Tendríamos quizá que recordar qué es, que significado tiene la Catedral. De entrada decir que es la sede del Obispo Diocesano y podríamos decir que es allí donde está la Cátedra del Pastor, del Obispo que con su oficio de Maestro anuncia el mensaje del evangelio para todos sus diocesanos; es así como la cabeza o la Iglesia madre de todas las Iglesias de la comunidad diocesana reunidas en torno a su pastor y a su Obispo.
Si importante es en cada comunidad cristiana el lugar sagrado donde damos culto al Señor, escuchamos su Palabra y celebramos los sacramentos en la reunión de la asamblea de la comunidad cristiana, cuánto más lo ha de ser para toda la Diócesis la catedral.

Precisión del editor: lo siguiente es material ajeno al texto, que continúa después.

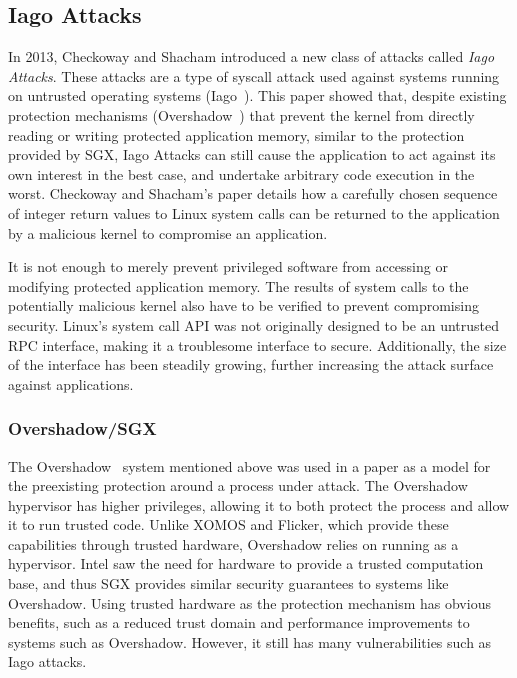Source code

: \documentclass[letterpaper,twocolumn,10pt]{article}
\begin{document}
\subsection{Iago Attacks}
In 2013, Checkoway and Shacham introduced a new class of attacks called
\emph{Iago Attacks}. These attacks are a type of syscall attack used against 
systems running on untrusted operating systems (Iago~\cite{checkoway_iago_2013}). 
This paper showed that, despite existing protection mechanisms 
(Overshadow~\cite{chen_overshadow:_2008}) that prevent the kernel from directly 
reading or writing protected application memory, similar to the protection 
provided by SGX, Iago Attacks can still cause the application to act against its 
own interest in the best case, and undertake arbitrary code execution in the 
worst. Checkoway and Shacham's paper details how a carefully chosen sequence of
integer return values to Linux system calls can be returned to the application
by a malicious kernel to compromise an application.


It is not enough to merely prevent privileged software from accessing or
modifying protected application memory. The results of system calls to the
potentially malicious kernel also have to be verified to prevent compromising
security. Linux's system call API was not originally designed to be an
untrusted RPC interface, making it a troublesome interface to secure. Additionally, 
the size of the interface has been steadily growing, further increasing the 
attack surface against applications.

\subsubsection{Overshadow/SGX}
The Overshadow~\cite{chen_overshadow:_2008} system mentioned above was used in
a paper as a model for the preexisting protection around a process under
attack. The Overshadow hypervisor has higher privileges, allowing it to both
protect the process and allow it to run trusted code. Unlike XOMOS and Flicker,
which provide these capabilities through trusted hardware, Overshadow relies on
running as a hypervisor. Intel saw the need for hardware to provide a trusted
computation base, and thus SGX provides similar security guarantees to systems
like Overshadow. Using trusted hardware as the protection mechanism has obvious
benefits, such as a reduced trust domain and performance improvements to
systems such as Overshadow. However, it still has many vulnerabilities such as
Iago attacks.
\end{document}
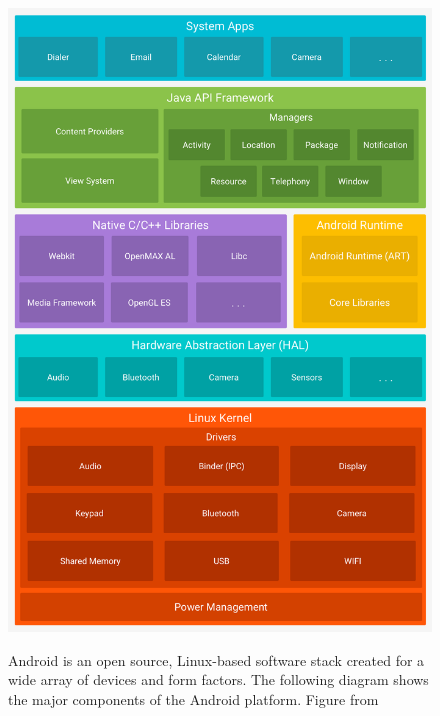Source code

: \begin{figure}[ht]
	\centering
	\includegraphics[width=\textwidth]{images/hello/android-stack.png}
	\label{fig:stack}
	\caption{Android is an open source, Linux-based software stack created for a wide array of devices and form factors. The following diagram shows the major components of the Android platform. Figure from \cite{google2017}}
\end{figure}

Así el templo catedral, en este caso, como lugar sagrado, dedicado, consagrado al Señor se convierte para los cristianos en un especial signo visible de la presencia del Señor en medio de nosotros. De ello tiene que hablarnos toda Iglesia o todo templo sagrado dedicado y consagrado al Señor. Pero por esas especiales características que hemos expresado la catedral tiene un significado grande para la vida de la Iglesia Diocesana. Por eso la liturgia en el aniversario de su Dedicación nos invita a celebrar esta fiesta especial. Por eso decíamos no es un aniversario cualquiera porque tampoco es un templo cualquiera para todos y cada uno de los diocesanos.

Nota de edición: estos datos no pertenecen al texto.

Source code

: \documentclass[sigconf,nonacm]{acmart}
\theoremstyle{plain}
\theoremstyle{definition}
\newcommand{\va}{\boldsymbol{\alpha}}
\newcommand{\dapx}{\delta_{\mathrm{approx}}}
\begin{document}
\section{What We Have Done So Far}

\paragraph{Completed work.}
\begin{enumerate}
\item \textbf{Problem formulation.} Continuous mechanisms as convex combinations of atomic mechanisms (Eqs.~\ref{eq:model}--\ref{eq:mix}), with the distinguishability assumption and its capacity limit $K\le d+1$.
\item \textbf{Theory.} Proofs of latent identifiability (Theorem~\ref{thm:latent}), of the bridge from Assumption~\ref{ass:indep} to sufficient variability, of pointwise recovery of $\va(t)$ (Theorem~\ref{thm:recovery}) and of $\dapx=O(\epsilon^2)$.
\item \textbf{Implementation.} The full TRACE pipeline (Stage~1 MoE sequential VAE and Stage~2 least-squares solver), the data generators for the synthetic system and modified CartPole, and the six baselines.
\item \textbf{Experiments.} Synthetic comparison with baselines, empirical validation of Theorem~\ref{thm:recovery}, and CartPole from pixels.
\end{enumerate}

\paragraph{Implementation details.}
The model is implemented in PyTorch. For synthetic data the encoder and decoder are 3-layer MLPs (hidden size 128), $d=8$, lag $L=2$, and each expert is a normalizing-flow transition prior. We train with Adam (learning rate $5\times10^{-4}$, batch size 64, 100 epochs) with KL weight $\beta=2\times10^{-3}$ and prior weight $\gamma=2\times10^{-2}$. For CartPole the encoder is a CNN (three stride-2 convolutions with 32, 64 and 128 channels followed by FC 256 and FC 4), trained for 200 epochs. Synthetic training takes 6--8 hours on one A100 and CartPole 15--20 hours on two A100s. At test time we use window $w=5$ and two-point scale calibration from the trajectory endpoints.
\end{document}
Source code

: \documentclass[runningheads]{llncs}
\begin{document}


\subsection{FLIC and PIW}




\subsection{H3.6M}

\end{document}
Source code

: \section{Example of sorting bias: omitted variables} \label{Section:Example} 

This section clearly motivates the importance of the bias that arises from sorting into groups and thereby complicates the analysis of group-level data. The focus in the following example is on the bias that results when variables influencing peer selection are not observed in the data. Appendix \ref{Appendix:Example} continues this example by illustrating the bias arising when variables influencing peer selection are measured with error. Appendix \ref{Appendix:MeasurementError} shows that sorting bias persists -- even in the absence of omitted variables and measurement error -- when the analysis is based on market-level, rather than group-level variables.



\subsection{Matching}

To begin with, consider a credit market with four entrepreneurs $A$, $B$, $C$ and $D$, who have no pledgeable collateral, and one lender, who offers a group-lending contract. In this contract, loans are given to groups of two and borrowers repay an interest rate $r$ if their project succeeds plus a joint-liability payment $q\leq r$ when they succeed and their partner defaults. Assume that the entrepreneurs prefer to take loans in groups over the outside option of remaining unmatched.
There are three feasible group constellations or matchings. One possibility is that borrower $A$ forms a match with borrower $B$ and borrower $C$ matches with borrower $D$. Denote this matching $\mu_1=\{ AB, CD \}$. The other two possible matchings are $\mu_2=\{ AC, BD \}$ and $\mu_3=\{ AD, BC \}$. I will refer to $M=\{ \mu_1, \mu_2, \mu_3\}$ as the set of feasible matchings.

Pero cuando hablamos de ese templo visible y material, al que llamamos también Iglesia, no nos quedamos en la materialidad del mismo templo, sino que tenemos que ir mucho más allá. Reconocemos que el verdadero templo de Dios para nosotros es el Señor. El Hijo de Dios se encarnó y se hizo hombre tomando un cuerpo humano como el nuestro porque es verdadero hombre al mismo tiempo que verdadero Dios. Pero por eso mismo se convierte para nosotros en ese primer templo de Dios en medio nuestro, la primera señal, el más importante signo visible de Dios en medio de nosotros. Es el Emmanuel, Dios con nosotros y por El llega a nosotros toda la gracia de Dios, todo el amor de Dios que nos salva y nos redime y nos llena de la santidad de Dios.
Hoy nos ha hablado san Pedro de que Cristo es la piedra angular, escogida y preciosa. Pero al mismo tiempo nos dice que nosotros también somos piedras vivas que entramos en la construcción de ese templo del Espíritu. Por eso decimos también que nosotros somos también por la acción del Espíritu que nos consagra en verdaderos templos de Dios. Para eso fuimos ungidos en nuestro Bautismo.

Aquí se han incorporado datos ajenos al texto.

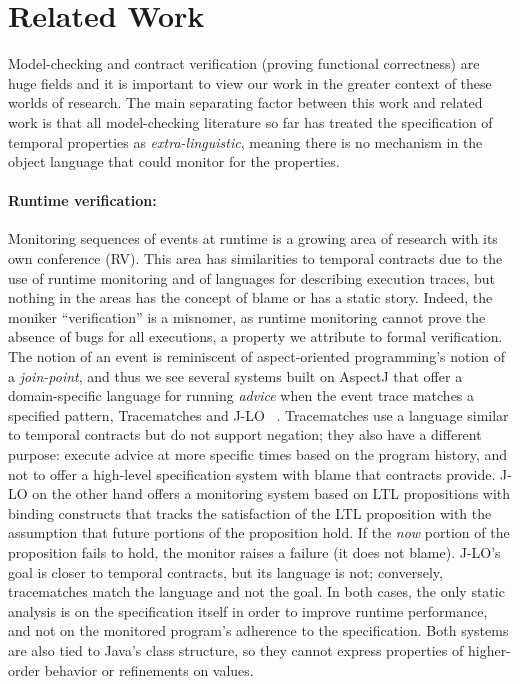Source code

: \section{Related Work}

Model-checking and contract verification (proving functional correctness) are huge fields and it is important to view our work in the greater context of these worlds of research.
%
The main separating factor between this work and related work is that all model-checking literature so far has treated the specification of temporal properties as \emph{extra-linguistic}, meaning there is no mechanism in the object language that could monitor for the properties.

\paragraph{Runtime verification:}
Monitoring sequences of events at runtime is a growing area of research with its own conference (RV).
%
This area has similarities to temporal contracts due to the use of runtime monitoring and of languages for describing execution traces, but nothing in the areas has the concept of blame or has a static story.
%
Indeed, the moniker ``verification'' is a misnomer, as runtime monitoring cannot prove the absence of bugs for all executions, a property we attribute to formal verification.
%
The notion of an event is reminiscent of aspect-oriented programming's notion of a \emph{join-point}, and thus we see several systems built on AspectJ \citep{aspectj} that offer a domain-specific language for running \emph{advice} when the event trace matches a specified pattern, \eg Tracematches \citep{ianjohnson:Allan05addingtrace} and J-LO ~\citep{ianjohnson:jlo}.
%
Tracematches use a language similar to temporal contracts but do not support negation; they also have a different purpose: execute advice at more specific times based on the program history, and not to offer a high-level specification system with blame that contracts provide.
%
J-LO on the other hand offers a monitoring system based on LTL propositions with binding constructs that tracks the satisfaction of the LTL proposition with the assumption that future portions of the proposition hold.
%
If the \emph{now} portion of the proposition fails to hold, the monitor raises a failure (it does not blame).
%
J-LO's goal is closer to temporal contracts, but its language is not; conversely, tracematches match the language and not the goal.
%
In both cases, the only static analysis is on the specification itself in order to improve runtime performance, and not on the monitored program's adherence to the specification.
%
Both systems are also tied to Java's class structure, so they cannot express properties of higher-order behavior or refinements on values.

Es por eso lo que decimos en el prefacio de esta fiesta. ‘Te has dignado habitar en toda casa consagrada a la oración, para hacer de nosotros, con la ayuda constante de tu gracia, templos del Espíritu, resplandecientes por la santidad de vida. Con tu acción constante santifica, Señor, a la Iglesia, esposa de Cristo, simbolizada en edificios visibles, para que así, como madre gozosa por la multitud de sus hijos, pueda ser presentada en la gloria de tu reino’.
Esta celebración, pues, además de una invitación a considerar y valorar todo el hondo significado que tiene la Iglesia catedral para sus diocesanos, es también para nosotros un estímulo y una exigencia, podríamos decir también, para nuestra santidad personal. Si somos templos de Dios con cuánta santidad hemos de vivir nuestra vida. Santidad que no hemos de profanar nunca con el pecado, santidad que hemos de hacer brillas con el resplandor de nuestras virtudes. Santidad que es exigencia también porque por nuestra vida hemos de convertirnos también en signos visibles de esa presencia de Dios en medio del mundo.